The present disclosure relates generally to high-bandwidth memory (HBM) architectures, and more particularly, to modular HBM chiplets that utilize daisy-chain and network-grid configurations to provide scalable memory bandwidth and capacity.

HBM architectures are commonly used in artificial intelligence (AI) accelerators and high-performance computing systems to provide fast data access. An AI accelerator system-in-package (SiP) may include a compute die and one or more HBM dies, which communicate through high-speed die-to-die (D2D) interconnects that transfer read and write commands along with data traffic. The efficiency of these interconnects may determine overall system performance. Existing HBM architectures, however, face limitations that hinder scalability and bandwidth expansion.

AI accelerators are constrained by the memory wall, where the performance of the compute die is limited by the rate at which data can be supplied by HBM. While compute dies are fabricated using advanced processing technologies capable of handling high-bandwidth data, existing HBM interfaces may not deliver data quickly enough to fully utilize the computational capability of the accelerator. This discrepancy results in a bottleneck that restricts the overall efficiency of workloads that require continuous, high-speed memory access.

Traditional HBM configurations may rely on point-to-point connections between the compute die and memory modules. In this configuration, however, the number of HBM dies that can be connected may be limited by the shoreline width of the compute die and the number of available routing layers in semiconductor packaging technologies (e.g., 2.5D packaging). These physical constraints can prevent AI accelerators from scaling their memory resources in a flexible manner. Additionally, stacking more dynamic read only memory (DRAM) dies within an HBM module can be challenging due to packaging limitations, making it difficult to increase memory bandwidth through conventional means.

To address these challenges, increasing memory bandwidth may require an architectural shift that allows for more efficient memory expansion.

To address the aforementioned issues, the present disclosure introduces a modular HBM design that enables scalable memory bandwidth through the interconnection of multiple HBM chiplets. These HBM chiplets can be arranged in a daisy-chain configuration, where later nodes in the chain receive traffic passed through earlier nodes, or in a network-grid configuration (a mesh network configuration), where data traffic is dynamically routed through an interconnected memory network.
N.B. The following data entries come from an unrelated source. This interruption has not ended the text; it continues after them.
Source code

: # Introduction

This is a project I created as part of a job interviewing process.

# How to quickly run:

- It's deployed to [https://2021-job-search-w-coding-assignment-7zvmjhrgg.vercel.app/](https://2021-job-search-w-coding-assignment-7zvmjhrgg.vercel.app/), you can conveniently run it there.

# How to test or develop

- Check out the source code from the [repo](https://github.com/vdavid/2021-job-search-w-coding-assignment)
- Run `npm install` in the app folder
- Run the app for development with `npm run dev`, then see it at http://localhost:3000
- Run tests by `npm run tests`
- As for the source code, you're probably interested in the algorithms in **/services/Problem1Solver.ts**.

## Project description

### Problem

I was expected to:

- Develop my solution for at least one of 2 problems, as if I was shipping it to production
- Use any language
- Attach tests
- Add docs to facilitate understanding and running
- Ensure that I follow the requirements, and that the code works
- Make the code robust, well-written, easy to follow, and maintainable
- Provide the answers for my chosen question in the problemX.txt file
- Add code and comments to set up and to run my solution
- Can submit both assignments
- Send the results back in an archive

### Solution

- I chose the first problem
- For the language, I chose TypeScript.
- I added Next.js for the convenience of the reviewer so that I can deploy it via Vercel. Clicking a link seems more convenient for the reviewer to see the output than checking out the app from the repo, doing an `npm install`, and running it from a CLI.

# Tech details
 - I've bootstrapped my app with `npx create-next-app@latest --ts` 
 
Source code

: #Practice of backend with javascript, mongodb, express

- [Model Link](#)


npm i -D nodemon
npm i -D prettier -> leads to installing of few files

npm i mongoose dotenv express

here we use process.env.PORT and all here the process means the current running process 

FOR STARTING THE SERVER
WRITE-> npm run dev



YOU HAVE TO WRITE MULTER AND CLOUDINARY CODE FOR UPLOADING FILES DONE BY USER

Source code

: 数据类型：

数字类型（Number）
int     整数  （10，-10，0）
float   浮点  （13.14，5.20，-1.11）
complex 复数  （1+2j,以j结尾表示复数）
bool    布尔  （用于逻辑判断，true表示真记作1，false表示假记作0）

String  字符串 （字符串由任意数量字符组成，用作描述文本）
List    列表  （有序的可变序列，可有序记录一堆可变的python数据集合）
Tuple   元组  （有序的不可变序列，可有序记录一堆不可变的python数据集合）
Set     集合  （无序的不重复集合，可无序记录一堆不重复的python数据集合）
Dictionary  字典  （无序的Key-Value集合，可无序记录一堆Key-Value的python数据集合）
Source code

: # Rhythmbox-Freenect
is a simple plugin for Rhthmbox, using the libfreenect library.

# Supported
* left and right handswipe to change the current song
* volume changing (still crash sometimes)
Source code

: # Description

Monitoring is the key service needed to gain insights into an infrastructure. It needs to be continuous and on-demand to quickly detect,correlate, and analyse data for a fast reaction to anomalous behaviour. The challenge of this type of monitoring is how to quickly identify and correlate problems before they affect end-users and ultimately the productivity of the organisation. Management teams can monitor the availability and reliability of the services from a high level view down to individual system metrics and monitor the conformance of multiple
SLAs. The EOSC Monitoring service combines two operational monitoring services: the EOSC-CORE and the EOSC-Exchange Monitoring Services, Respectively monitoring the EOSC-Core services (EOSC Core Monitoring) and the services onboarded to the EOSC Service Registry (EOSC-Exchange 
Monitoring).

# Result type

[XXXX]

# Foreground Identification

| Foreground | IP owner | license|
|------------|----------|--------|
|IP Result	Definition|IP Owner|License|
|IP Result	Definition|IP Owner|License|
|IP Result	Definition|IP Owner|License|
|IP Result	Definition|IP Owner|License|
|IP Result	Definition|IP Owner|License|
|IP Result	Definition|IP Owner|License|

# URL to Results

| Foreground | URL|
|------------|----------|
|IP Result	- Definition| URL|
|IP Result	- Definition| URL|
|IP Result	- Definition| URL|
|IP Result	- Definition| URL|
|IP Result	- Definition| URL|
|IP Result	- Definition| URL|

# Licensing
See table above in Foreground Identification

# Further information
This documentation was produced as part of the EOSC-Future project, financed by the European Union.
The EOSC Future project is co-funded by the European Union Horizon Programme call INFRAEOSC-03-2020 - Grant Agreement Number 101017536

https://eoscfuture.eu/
These configurations allow memory capacity and bandwidth to scale beyond the limitations of traditional HBM architectures.

By implementing a modular and scalable memory architecture, AI accelerators can adapt to varying workload demands. A low-end system may operate with a single HBM chiplet, while high-end configurations can integrate multiple interconnected chiplets to achieve higher bandwidth. This approach provides a flexible and efficient solution for overcoming the memory wall, and ensuring that AI accelerators can fully leverage their computational capabilities without being constrained by memory bandwidth limitations.

According to an embodiment, a modular HBM system includes a compute die including a memory controller, one or more D2D channels coupled to the compute die; and one or more HBM chiplets coupled to the one or more D2D channels. The one or more chiplets are configured to receive a memory access request, and process the memory access request or forward the memory access request to a subsequent HBM chiplet.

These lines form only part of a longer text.